Publié en ligne le 26 juillet 2023 - Cerveau et cognition -

Dfficultés graphiques, difficultés relationnelles, difficultés scolaires sont quelques-unes des caractéristiques associées aux personnes identifiées avec un haut potentiel intellectuel 1 (HPI). Ainsi, par exemple, un « tableau de repérage » du HPI proposé par l’Académie de Paris [1] évoque « des problèmes de comportement en classe », le fait d’avoir « peu d’amis à la récréation » et d’être « souvent seul » ou encore d’avoir « du mal à passer à l’écrit lors de la rédaction » et d’éprouver « des difficultés grapho-motrices ».

Les personnes avec HPI rencontreraient-elles toujours ces difficultés ? Pour répondre à cette question, il faut se référer à la littérature scientifique, et en premier lieu, aux méta-analyses et aux expertises collectives quand elles existent.

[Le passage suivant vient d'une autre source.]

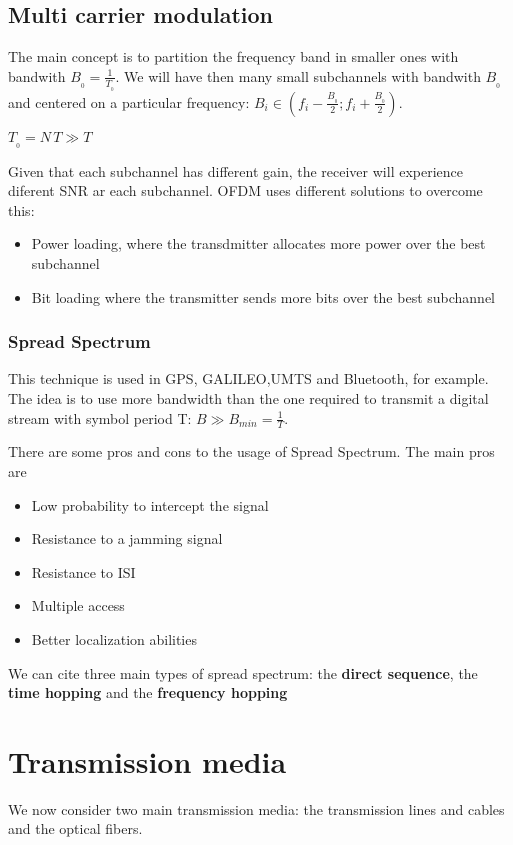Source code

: \subsection{Multi carrier modulation}
The main concept is to partition the frequency band in smaller ones with bandwith $B_{_0}=\frac{1}{T_{_0}}$. We will have then many small subchannels with bandwith $B_{_0}$ and centered on a particular frequency: $B_i \in \left(f_i - \frac{B_{_0}}{2};f_i + \frac{B_{_0}}{2}\right)$.

\begin{figure} \centering
  
  \caption{}
  \label{}
\end{figure}


$T_{_0}=N\,T \gg T$

Given that each subchannel has different gain, the receiver will experience diferent SNR ar each subchannel. OFDM uses different solutions to overcome this:
\begin{itemize}
  \item Power loading, where the transdmitter allocates more power over the best subchannel
  \item Bit loading where the transmitter sends more bits over the best subchannel
\end{itemize}

\subsubsection{Spread Spectrum}
This technique is used in GPS, GALILEO,UMTS and Bluetooth, for example. The idea is to use more bandwidth than the one required to transmit a digital stream with symbol period T: $B \gg B_{min}=\frac{1}{T}$.

There are some pros and cons to the usage of Spread Spectrum. The main pros are
\begin{itemize}
  \item Low probability to intercept the signal
  \item Resistance to a jamming signal
  \item Resistance to ISI
  \item Multiple access
  \item Better localization abilities
\end{itemize}
We can cite three main types of spread spectrum: the \textbf{direct sequence}, the \textbf{time hopping} and the \textbf{frequency hopping}

\section{Transmission media}
We now consider two main transmission media: the transmission lines and cables and the optical fibers.

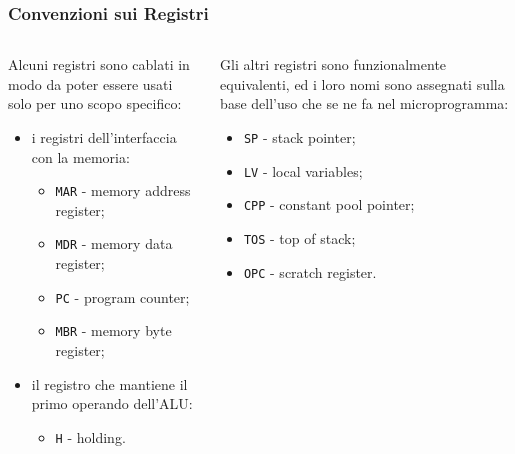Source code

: \documentclass{beamer}
\begin{document}
\begin{frame}
  \frametitle{Convenzioni sui Registri}
  \begin{columns}
    \begin{column}{0.5\textwidth}
  Alcuni registri sono cablati in modo da poter essere usati solo per uno scopo
  specifico:
  \begin{itemize}
    \item i registri dell'interfaccia con la memoria:
    \begin{itemize}
      \item \lstinline{MAR} - memory address register;
      \item \lstinline{MDR} - memory data register;
      \item \lstinline{PC} - program counter;
      \item \lstinline{MBR} - memory byte register;
    \end{itemize}
    \item il registro che mantiene il primo operando dell'ALU:
    \begin{itemize}
      \item \lstinline{H} - holding.
    \end{itemize}
  \end{itemize}
  \end{column}

  \begin{column}{0.5\textwidth}
    Gli altri registri sono funzionalmente equivalenti, ed i loro nomi sono
    assegnati sulla base dell'uso che se ne fa nel microprogramma:
  \begin{itemize}
    \item \lstinline{SP} - stack pointer;
    \item \lstinline{LV} - local variables;
    \item \lstinline{CPP} - constant pool pointer;
    \item \lstinline{TOS} - top of stack;
    \item \lstinline{OPC} - scratch register.
  \end{itemize}
\end{column}
\end{columns}
\end{frame}
\end{document}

Les difficultés graphiques

Sur Internet, il est facile de trouver des affirmations selon lesquelles les enfants avec HPI rencontreraient très souvent des difficultés graphiques affectant la vitesse ou la qualité de leur écriture (et la proportion pourrait atteindre un enfant HPI sur deux [2]). L’explication avancée tiendrait en partie au fait que les enfants avec HPI pensant très vite, le stylo ne pourrait pas suivre le rythme de leur pensée (voir par exemple [3, 4]).

Les difficultés grapho-motrices pourraient donc découler d’un décalage entre la vitesse de la pensée et la rapidité du geste d’écriture. Cette hypothèse peut être facilement évaluée en cherchant à identifier une éventuelle corrélation entre valeur du QI et qualité de l’écriture. Par exemple, on devrait retrouver un « lien négatif » entre ces deux variables (plus le QI augmente et plus la qualité d’écriture devrait se dégrader). On peut aussi simplement comparer les résultats des personnes ayant un HPI à ceux sans HPI ou seulement étudier les HPI.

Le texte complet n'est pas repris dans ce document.